Keep writing! It is good therapy, and if you have a talent for it- use it to see the difference between what is under your control to change, and what is not. Sift through the relationship, and see how all that she has done, has affected you. Learn to see what you cannot change, and what you can.

I hope that your husband is supportive. He too is probably lost in how to help. I would hope he would be willing to also learn how to turn this situation around, because his participation will be essential in recovering a healthy relationship with you.

Decide today that you're going to take your life back, and set about doing it. There is so much help available, and with your writing talent, you can do much for yourself to heal, and move on.

Tc123
Jun 22, 2013, 03:15 PM
Hey. I read your question and everything that went along with it. The pros and everyone else have been and are most supportive so I don't feel you need my input.

I just wanted you to know that yet another complete stranger really really cares about you. A lot! I wish you all the best and I pray for you. I hurt for you more than you know and I pray for you. If you ever just want to drop a line, please feel free to do so. I am not a professional and I can only offer my support and sincere love for you. Really. Know that you are in my thoughts as well as others here if not for anything. K? HUGS!! T

Tc123
Jun 22, 2013, 03:26 PM
Hi there again Angels. I just noticed the part where you asked if it was only depression. Yes dollin'. Someone can behave that way just from the illness of depression only. I am not guessing. I know from experience. I would never claim to know exactly how you feel but some of my experience(s) has/have been similar. It is so incredibly painful and sometimes I wonder how I survived to this day.

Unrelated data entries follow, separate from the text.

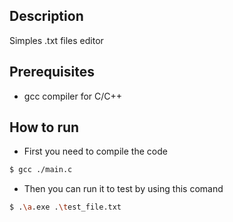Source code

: ## Description

Simples .txt files editor

## Prerequisites

- gcc compiler for C/C++

## How to run

- First you need to compile the code

```bash
$ gcc ./main.c
```

- Then you can run it to test by using this comand

```bash
$ .\a.exe .\test_file.txt
```
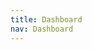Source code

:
 ```yaml
---
title: Dashboard
nav: Dashboard
---
```


<div class="dashboard">
  <div class="graphic" id=""></div>
  <div class="side-by-side">
    <div class="graphic" id="chart-daily-positive-total"></div>
    <div class="graphic" id="chart-daily-death-total"></div>
  </div>
  <br/>
  <div class="side-by-side">
    <div class="graphic" id="chart-states-current-positive-total"></div>
    <div class="graphic" id="chart-states-current-death-total"></div>    
  </div>
</div>


<link rel="stylesheet" href="/_assets/css/c3.css" >
<script src="/_assets/js/d3.js"></script>
<script src="/_assets/js/britecharts.js"></script>
<script src="/_assets/js/dashboard-charts.js"></script>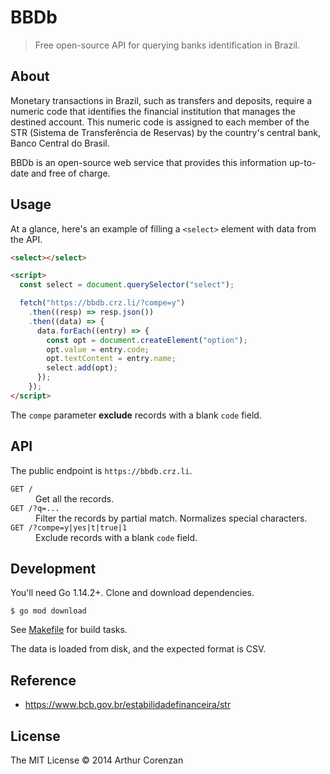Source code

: # BBDb

> Free open-source API for querying banks identification in Brazil.

## About

Monetary transactions in Brazil, such as transfers and deposits, require a numeric code that identifies the financial institution that manages the destined account. This numeric code is assigned to each member of the STR (Sistema de Transferência de Reservas) by the country's central bank, Banco Central do Brasil.

BBDb is an open-source web service that provides this information up-to-date and free of charge.

## Usage

At a glance, here's an example of filling a `<select>` element with data from the API.

```html
<select></select>

<script>
  const select = document.querySelector("select");

  fetch("https://bbdb.crz.li/?compe=y")
    .then((resp) => resp.json())
    .then((data) => {
      data.forEach((entry) => {
        const opt = document.createElement("option");
        opt.value = entry.code;
        opt.textContent = entry.name;
        select.add(opt);
      });
    });
</script>
```

The `compe` parameter **exclude** records with a blank `code` field.

## API

The public endpoint is `https://bbdb.crz.li`.

<dl>
  <dt><code>GET /</code></dt>
  <dd>Get all the records.</dd>
  <dt><code>GET /?q=...</code></dt>
  <dd>Filter the records by partial match. Normalizes special characters.</dd>
  <dt><code>GET /?compe=y|yes|t|true|1</code></dt>
  <dd>Exclude records with a blank <code>code</code> field.</dd>
</dl>

## Development

You'll need Go 1.14.2+. Clone and download dependencies.

```shell
$ go mod download
```

See [Makefile](Makefile) for build tasks.

The data is loaded from disk, and the expected format is CSV.

## Reference

- https://www.bcb.gov.br/estabilidadefinanceira/str

## License

The MIT License © 2014 Arthur Corenzan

You might feel pain being around her as well as when you are not with her. I want to walk carefully with this right now so I will keep checking back. I want you to know that although we have not met eye to eye, my heart really goes out to you. I mean that Angels! I can and do understand that pain at least to some extent although I would never claim to know exactly how you feel. Please hang in there and as hard as this is to hear, try to be or remain strong. Life is here for you and you are worth love and life!